Я решил идти пешком. В такое утро странно было бы трястись в экипаже, на лошадях, от которых идет испарина. Я вот сейчас пройду полверсты по дороге, среди заколоченных дач, лавчонок и избушек рыбачьего поселка, а там сверну на тропинку, и зашагаю один по обрыву над берегом моря. Там я могу петь, размахивать руками, как мне заблагорассудится, и даже делать дикие прыжки. Мало ли на что способен в такое утро человек, если его никто не видит, будь он самый почтенный отец семейства!

И, наконец, чего тут собственно стыдиться! Я скорее склонен гордиться тем, что во мне сохранилось чувство животного, в котором пробуждение природы вызывает буйную потребность движений и радости. Это тем более естественно, что красота нынешнего утра явилась совсем неожиданно: так вот, ни с того, ни с сего. Все время, несмотря на март месяц, стояла неприветливая, серая, то ветреная, то туманная погода. А сегодня, открывши ставни, я даже ахнул от неожиданности: точно кто-то любящий, нежный и чистый дохнул в лицо мое теплом и лаской, засмеялся и защекотал поцелуями глаза до того, что на ресницах появились слезы.

Природа точно сразу сбросила с себя маску; довольно притворяться грустной и холодной. Я -- твоя. Люби и торжествуй со мной.

На улице весна к моим услугам. Она стучит особенно весело колесами по сразу высохшим камням мостовой, смеется из-под женских шляп черными глазами и улыбками, летит по небу белыми пухлыми облаками. Я останавливаюсь на минуту около огромного углового дома на площади, где кондитерская. Этот дом, весь облепленный пошлейшими завитушками, похожий на именинный мещанский пирог, всегда возбуждал во мне отвращение, но сегодня я доволен им: его завитушки служат приютом неисчислимому множеству скворцов; скворцы обсели его и таким оглушительным треском наполняют воздух, что стеклянный гул льется и брызжет во все стороны, как звонкие каскады, падающие в хрустальный бассейн. Соседние деревья, еще не успевшие опериться зелеными листочками, кишат серыми воробьями, которых, надо полагать, вытеснили их черные противники из гнезд. Деревья так же кричат, как и дом. Дети, с книжками в руках, по пути в школу и прохожие, у которых сохранилась капля свежего чувства в душе, останавливаются тут и смотрят, разинув рот, на обезумевших от весеннего солнца птиц.

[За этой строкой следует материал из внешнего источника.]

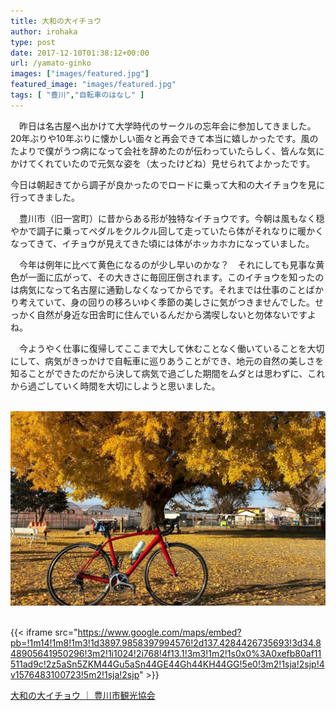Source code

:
 ```yaml
---
title: 大和の大イチョウ
author: irohaka
type: post
date: 2017-12-10T01:38:12+00:00
url: /yamato-ginko
images: ["images/featured.jpg"]
featured_image: "images/featured.jpg"
tags: [ "豊川","自転車のはなし" ]
---
```


　昨日は名古屋へ出かけて大学時代のサークルの忘年会に参加してきました。20年ぶりや10年ぶりに懐かしい面々と再会できて本当に嬉しかったです。風のたよりで僕がうつ病になって会社を辞めたのが伝わっていたらしく、皆んな気にかけてくれていたので元気な姿を（太ったけどね）見せられてよかったです。
  
今日は朝起きてから調子が良かったのでロードに乗って大和の大イチョウを見に行ってきました。
  
　豊川市（旧一宮町）に昔からある形が独特なイチョウです。今朝は風もなく穏やかで調子に乗ってペダルをクルクル回して走っていたら体がそれなりに暖かくなってきて、イチョウが見えてきた頃には体がホッカホカになっていました。  
   
　今年は例年に比べて黄色になるのが少し早いのかな？　それにしても見事な黄色が一面に広がって、その大きさに毎回圧倒されます。このイチョウを知ったのは病気になって名古屋に通勤しなくなってからです。それまでは仕事のことばかり考えていて、身の回りの移ろいゆく季節の美しさに気がつきませんでした。せっかく自然が身近な田舎町に住んでいるんだから満喫しないと勿体ないですよね。  
    
　今ようやく仕事に復帰してここまで大して休むことなく働いていることを大切にして、病気がきっかけで自転車に巡りあうことができ、地元の自然の美しさを知ることができたのだから決して病気で過ごした期間をムダとは思わずに、これから過ごしていく時間を大切にしようと思いました。  
<br>

![大和の大イチョウ](images/201712yamato01.jpg)  
&nbsp; <br>  
  
{{< iframe src="https://www.google.com/maps/embed?pb=!1m14!1m8!1m3!1d3897.9858397994576!2d137.4284426735693!3d34.848905641950296!3m2!1i1024!2i768!4f13.1!3m3!1m2!1s0x0%3A0xefb80af11511ad9c!2z5aSn5ZKM44Gu5aSn44GE44Gh44KH44GG!5e0!3m2!1sja!2sjp!4v1576483100723!5m2!1sja!2sjp" >}}


[大和の大イチョウ ｜ 豊川市観光協会](https://www.toyokawa-map.net/kanko/icho.php)  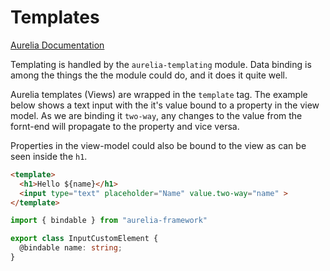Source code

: # Templates

[Aurelia Documentation](http://aurelia.io/hub.html#/doc/article/aurelia/templating/latest/templating-basics)

Templating is handled by the `aurelia-templating` module. Data binding is among the things the the module could do, and it does it quite well.

Aurelia templates (Views) are wrapped in the `template` tag. The example below shows a text input with the it's value bound to a property in the view model. As we are binding it `two-way`, any changes to the value from the fornt-end will propagate to the property and vice versa.

Properties in the view-model could also be bound to the view as can be seen inside the `h1`.

```html
<template>
  <h1>Hello ${name}</h1>
  <input type="text" placeholder="Name" value.two-way="name" >
</template>
```

```typescript
import { bindable } from "aurelia-framework"

export class InputCustomElement {
  @bindable name: string;
}
```
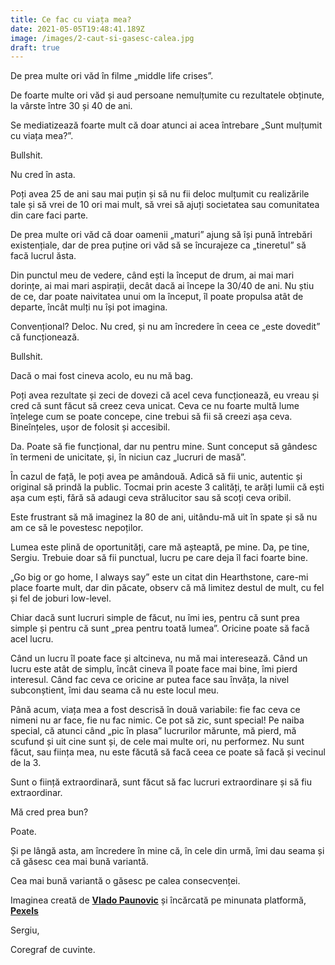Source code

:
 ```yaml
---
title: Ce fac cu viața mea?
date: 2021-05-05T19:48:41.189Z
image: /images/2-caut-si-gasesc-calea.jpg
draft: true
---
```

De prea multe ori văd în filme „middle life crises”.

De foarte multe ori văd și aud persoane nemulțumite cu rezultatele obținute, la vârste între 30 și 40 de ani.

Se mediatizează foarte mult că doar atunci ai acea întrebare „Sunt mulțumit cu viața mea?”.

Bullshit.

Nu cred în asta. 

Poți avea 25 de ani sau mai puțin și să nu fii deloc mulțumit cu realizările tale și să vrei de 10 ori mai mult, să vrei să ajuți societatea sau comunitatea din care faci parte.

De prea multe ori văd că doar oamenii „maturi” ajung să își pună întrebări existențiale, dar de prea puține ori văd să se încurajeze ca „tineretul” să facă lucrul ăsta. 

Din punctul meu de vedere, când ești la început de drum, ai mai mari dorințe, ai mai mari aspirații, decât dacă ai începe la 30/40 de ani. Nu știu de ce, dar poate naivitatea unui om la început, îl poate propulsa atât de departe, încât mulți nu își pot imagina.

Convențional? Deloc. Nu cred, și nu am încredere în ceea ce „este dovedit” că funcționează. 

Bullshit.

Dacă o mai fost cineva acolo, eu nu mă bag.

Poți avea rezultate și zeci de dovezi că acel ceva funcționează, eu vreau și cred că sunt făcut să creez ceva unicat. Ceva ce nu foarte multă lume înțelege cum se poate concepe, cine trebui să fii să creezi așa ceva. Bineînțeles, ușor de folosit și accesibil.

Da. Poate să fie funcțional, dar nu pentru mine. Sunt conceput să gândesc în termeni de unicitate, și, în niciun caz „lucruri de masă”.

În cazul de față, le poți avea pe amândouă. Adică să fii unic, autentic și original să prindă la public. Tocmai prin aceste 3 calități, te arăți lumii că ești așa cum ești, fără să adaugi ceva strălucitor sau să scoți ceva oribil.

Este frustrant să mă imaginez la 80 de ani, uitându-mă uit în spate și să nu am ce să le povestesc nepoților.

Lumea este plină de oportunități, care mă așteaptă, pe mine. Da, pe tine, Sergiu. Trebuie doar să fii punctual, lucru pe care deja îl faci foarte bine.

„Go big or go home, I always say” este un citat din Hearthstone, care-mi place foarte mult, dar din păcate, observ că mă limitez destul de mult, cu fel și fel de joburi low-level.

Chiar dacă sunt lucruri simple de făcut, nu îmi ies, pentru că sunt prea simple și pentru că sunt „prea pentru toată lumea”. Oricine poate să facă acel lucru.

Când un lucru îl poate face și altcineva, nu mă mai interesează. Când un lucru este atât de simplu, încât cineva îl poate face mai bine, îmi pierd interesul. Când fac ceva ce oricine ar putea face sau învăța, la nivel subconștient, îmi dau seama că nu este locul meu.

Până acum, viața mea a fost descrisă în două variabile: fie fac ceva ce nimeni nu ar face, fie nu fac nimic. Ce pot să zic, sunt special! Pe naiba special, că atunci când „pic în plasa” lucrurilor mărunte, mă pierd, mă scufund și uit cine sunt și, de cele mai multe ori, nu performez. Nu sunt făcut, sau ființa mea, nu este făcută să facă ceea ce poate să facă și vecinul de la 3.

Sunt o ființă extraordinară, sunt făcut să fac lucruri extraordinare și să fiu extraordinar.

Mă cred prea bun?

Poate.

Și pe lângă asta, am încredere în mine că, în cele din urmă, îmi dau seama și că găsesc cea mai bună variantă.

Cea mai bună variantă o găsesc pe calea consecvenței.

<!--StartFragment-->

Imaginea creată de **[Vlado Paunovic](https://www.pexels.com/@vlado-paunovic-1567547?utm_content=attributionCopyText&utm_medium=referral&utm_source=pexels)** și încărcată pe minunata platformă, **[Pexels](https://www.pexels.com/photo/gray-concrete-building-exterior-with-geometric-design-3038740/?utm_content=attributionCopyText&utm_medium=referral&utm_source=pexels)**

<!--EndFragment-->

Sergiu,

Coregraf de cuvinte.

За зеркальными стеклами кондитерской, точно рыбы в аквариуме, проплывают физиономии завсегдатаев. Шевелятся газетные листы. Нет, я нынче не читал газет... Я не притронулся к ним. Я, ради этого дня, не хочу, чтобы в глаза мне, после солнечных лучей, брызнули струи льющейся повсюду крови и, вместо щебетанья птиц, оглушили меня стоны невыразимого человеческого страдания, отчаяния и муки.

Покуда около меня не взорвалась еще ни одна бомба, поспешу за город!

И вот, я здесь.

Паровоз, дружелюбно посвистывая, идет забирать воду. Дымок из паровозной трубы щекочет мое обоняние; даже этот дымок пахнет весною в прозрачное солнечное утро. Немощеная улица сохраняет перепутавшиеся следы ног. Еще на теневой стороне сыровато, но на солнечной -- сухо, и около заборов и решеток пробивается травка.

Спешу мимо заколоченных дач и лавчонок; некоторые из них имеют разрушенный вид: должно быть, идет перестройка. Тут еще жилища теснятся одно к другому: человеческая жадность и трусость сгрудила их возле моря и совсем закрыла его от глаз, хотя оно чувствуется вот тут, совсем близко. Я слышу важный ропот мертвой зыби -- воспоминание о вчерашнем ненастье; я ощущаю на губах прикосновение солоноватой влаги, от которой трепещут ноздри.

Мост... И опять разбитые лавчонки и домишки... Тоже, верно, перестраиваются... Я не хочу думать ничего другого об этих зияющих окнах, об этих, как бы в ужасе разинувших рот, дверях.